Super fast delivery service Shutl scores investment and big name clientele

Money

One of the best things about writing about fledgling businesses is charting their rise through the ranks from young upstarts to, well, mature startups.

We first wrote about Shutl a couple of years back, just as the web-based enterprise was starting out. And we’ve kept tabs on the company since it launched at The Next Web Conference in 2010.

To give a quick recap of the story so far, Shutl was founded in 2008 by Tom Allason, with the service starting trading in December 2009. Shutl’s raison d’être is to bridge the gap between e-tailers and local courier services, giving consumers the choice of a speedy delivery (within 90 minutes of purchase) or a one-hour delivery window at any time…24/7. Shutl doesn’t provide a delivery itself – its technology aggregates capacity across local courier companies into a single web-service that retailers can use to speed-up their delivery options.

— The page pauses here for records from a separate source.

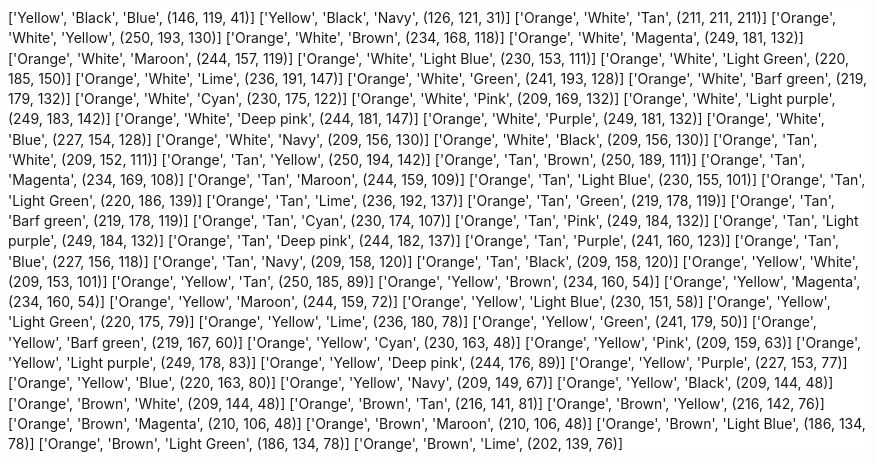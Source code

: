 ['Yellow', 'Black', 'Blue', (146, 119, 41)]
['Yellow', 'Black', 'Navy', (126, 121, 31)]
['Orange', 'White', 'Tan', (211, 211, 211)]
['Orange', 'White', 'Yellow', (250, 193, 130)]
['Orange', 'White', 'Brown', (234, 168, 118)]
['Orange', 'White', 'Magenta', (249, 181, 132)]
['Orange', 'White', 'Maroon', (244, 157, 119)]
['Orange', 'White', 'Light Blue', (230, 153, 111)]
['Orange', 'White', 'Light Green', (220, 185, 150)]
['Orange', 'White', 'Lime', (236, 191, 147)]
['Orange', 'White', 'Green', (241, 193, 128)]
['Orange', 'White', 'Barf green', (219, 179, 132)]
['Orange', 'White', 'Cyan', (230, 175, 122)]
['Orange', 'White', 'Pink', (209, 169, 132)]
['Orange', 'White', 'Light purple', (249, 183, 142)]
['Orange', 'White', 'Deep pink', (244, 181, 147)]
['Orange', 'White', 'Purple', (249, 181, 132)]
['Orange', 'White', 'Blue', (227, 154, 128)]
['Orange', 'White', 'Navy', (209, 156, 130)]
['Orange', 'White', 'Black', (209, 156, 130)]
['Orange', 'Tan', 'White', (209, 152, 111)]
['Orange', 'Tan', 'Yellow', (250, 194, 142)]
['Orange', 'Tan', 'Brown', (250, 189, 111)]
['Orange', 'Tan', 'Magenta', (234, 169, 108)]
['Orange', 'Tan', 'Maroon', (244, 159, 109)]
['Orange', 'Tan', 'Light Blue', (230, 155, 101)]
['Orange', 'Tan', 'Light Green', (220, 186, 139)]
['Orange', 'Tan', 'Lime', (236, 192, 137)]
['Orange', 'Tan', 'Green', (219, 178, 119)]
['Orange', 'Tan', 'Barf green', (219, 178, 119)]
['Orange', 'Tan', 'Cyan', (230, 174, 107)]
['Orange', 'Tan', 'Pink', (249, 184, 132)]
['Orange', 'Tan', 'Light purple', (249, 184, 132)]
['Orange', 'Tan', 'Deep pink', (244, 182, 137)]
['Orange', 'Tan', 'Purple', (241, 160, 123)]
['Orange', 'Tan', 'Blue', (227, 156, 118)]
['Orange', 'Tan', 'Navy', (209, 158, 120)]
['Orange', 'Tan', 'Black', (209, 158, 120)]
['Orange', 'Yellow', 'White', (209, 153, 101)]
['Orange', 'Yellow', 'Tan', (250, 185, 89)]
['Orange', 'Yellow', 'Brown', (234, 160, 54)]
['Orange', 'Yellow', 'Magenta', (234, 160, 54)]
['Orange', 'Yellow', 'Maroon', (244, 159, 72)]
['Orange', 'Yellow', 'Light Blue', (230, 151, 58)]
['Orange', 'Yellow', 'Light Green', (220, 175, 79)]
['Orange', 'Yellow', 'Lime', (236, 180, 78)]
['Orange', 'Yellow', 'Green', (241, 179, 50)]
['Orange', 'Yellow', 'Barf green', (219, 167, 60)]
['Orange', 'Yellow', 'Cyan', (230, 163, 48)]
['Orange', 'Yellow', 'Pink', (209, 159, 63)]
['Orange', 'Yellow', 'Light purple', (249, 178, 83)]
['Orange', 'Yellow', 'Deep pink', (244, 176, 89)]
['Orange', 'Yellow', 'Purple', (227, 153, 77)]
['Orange', 'Yellow', 'Blue', (220, 163, 80)]
['Orange', 'Yellow', 'Navy', (209, 149, 67)]
['Orange', 'Yellow', 'Black', (209, 144, 48)]
['Orange', 'Brown', 'White', (209, 144, 48)]
['Orange', 'Brown', 'Tan', (216, 141, 81)]
['Orange', 'Brown', 'Yellow', (216, 142, 76)]
['Orange', 'Brown', 'Magenta', (210, 106, 48)]
['Orange', 'Brown', 'Maroon', (210, 106, 48)]
['Orange', 'Brown', 'Light Blue', (186, 134, 78)]
['Orange', 'Brown', 'Light Green', (186, 134, 78)]
['Orange', 'Brown', 'Lime', (202, 139, 76)]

And when large retailers such as Argos start using your services, you know you’re onto something. Shutl signed a Shutlogodeal with the UK retailer in August 2010, and the service rolled out as a pilot service at a handful of Argos’ London stores initially.

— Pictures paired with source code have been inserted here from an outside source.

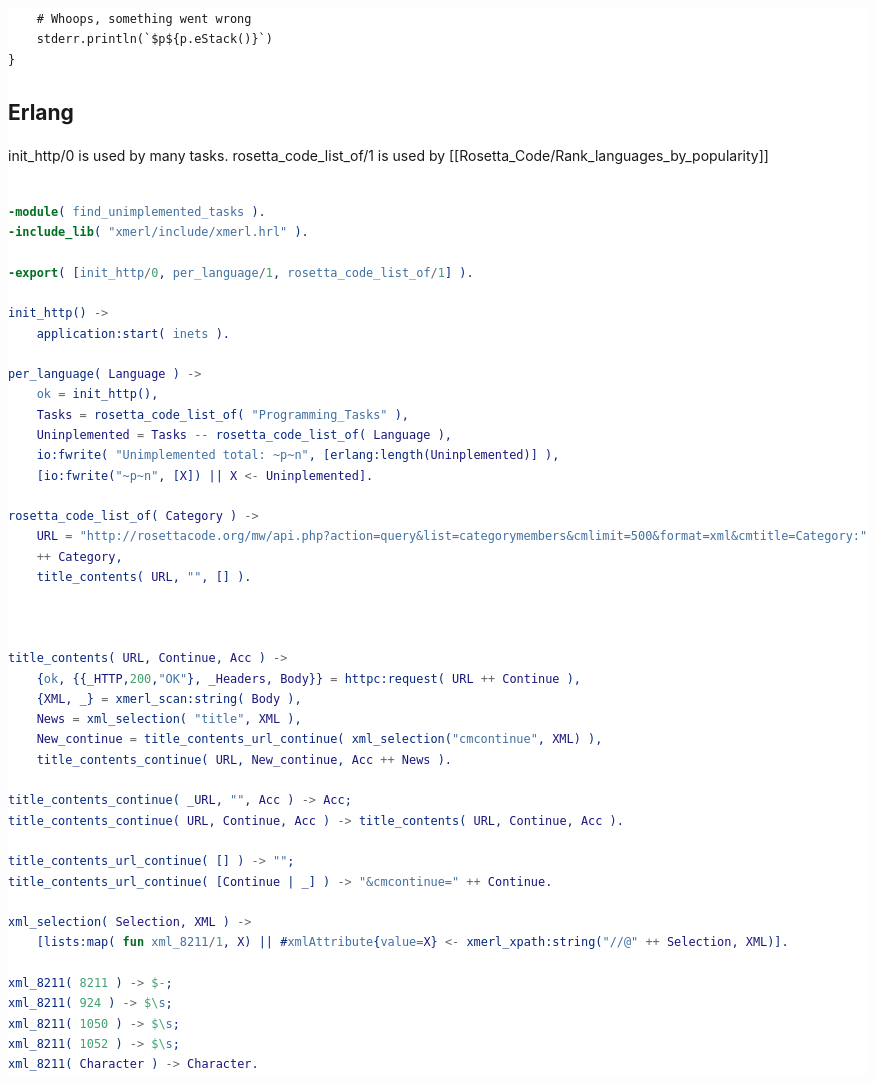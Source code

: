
 ```e
    # Whoops, something went wrong
    stderr.println(`$p${p.eStack()}`)
}
```


## Erlang

init_http/0 is used by many tasks. rosetta_code_list_of/1 is used by [[Rosetta_Code/Rank_languages_by_popularity]]

```Erlang

-module( find_unimplemented_tasks ).
-include_lib( "xmerl/include/xmerl.hrl" ).

-export( [init_http/0, per_language/1, rosetta_code_list_of/1] ).

init_http() ->
	application:start( inets ).

per_language( Language ) ->
	ok = init_http(),
	Tasks = rosetta_code_list_of( "Programming_Tasks" ),
	Uninplemented = Tasks -- rosetta_code_list_of( Language ),
	io:fwrite( "Unimplemented total: ~p~n", [erlang:length(Uninplemented)] ),
	[io:fwrite("~p~n", [X]) || X <- Uninplemented].

rosetta_code_list_of( Category ) ->
	URL = "http://rosettacode.org/mw/api.php?action=query&list=categorymembers&cmlimit=500&format=xml&cmtitle=Category:"
	++ Category,
	title_contents( URL, "", [] ).



title_contents( URL, Continue, Acc ) ->
	{ok, {{_HTTP,200,"OK"}, _Headers, Body}} = httpc:request( URL ++ Continue ),
	{XML, _} = xmerl_scan:string( Body ),
	News = xml_selection( "title", XML ),
	New_continue = title_contents_url_continue( xml_selection("cmcontinue", XML) ),
	title_contents_continue( URL, New_continue, Acc ++ News ).

title_contents_continue( _URL, "", Acc ) -> Acc;
title_contents_continue( URL, Continue, Acc ) -> title_contents( URL, Continue, Acc ).

title_contents_url_continue( [] ) -> "";
title_contents_url_continue( [Continue | _] ) -> "&cmcontinue=" ++ Continue.

xml_selection( Selection, XML ) ->
	[lists:map( fun xml_8211/1, X) || #xmlAttribute{value=X} <- xmerl_xpath:string("//@" ++ Selection, XML)].

xml_8211( 8211 ) -> $-;
xml_8211( 924 ) -> $\s;
xml_8211( 1050 ) -> $\s;
xml_8211( 1052 ) -> $\s;
xml_8211( Character ) -> Character.

```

Today, Shutl announced it has accepted £650k in funding from Hummingbird Ventures and a major European Postal Group, which has opted to remain anonymous for now. This latest round of funding follows a £500k cash injection by a group of investors in October 2009, and another £400k from the same group in August 2010.

According to founder and CEO Tom Allason, the investment won’t end here either:

“We still expect to look for series A funding towards the end of 2011. However, we now have enough runway to launch with several additional UK multi-channel retailers and to begin exploring the market across Europe.”

Shutl will use this latest funding to build a sales team, expand its in-house software development team and explore international opportunities, the latter of which will be greatly aided by its involvement with the yet-to-be-named European Postal Group.

Today, Shutl has ten full-time employees and another ten in an off-shore development team. Allason stated that the single greatest challenge in his company’s growth thus far has been getting retailers to offer Shutl’s service:

“As a start-up, we have a lot to prove… most importantly that there is a significant ROI from integrating and implementing Shutl. Fortunately for us, the consumer experience thus far has been awesome, and we have a higher Net Promoter Score than Apple! And our pilot with Argos has proven that there is a ROI for retailers.”

Turnover for the first year of trading is still being kept under wraps, but with Argos extending the service beyond its initial pilot stores later this month, and online retailers such as Oasis, Karen Millen and Coast now using Shutl’s service, it will be interesting to see how Shutl progresses in its second year of proper trading.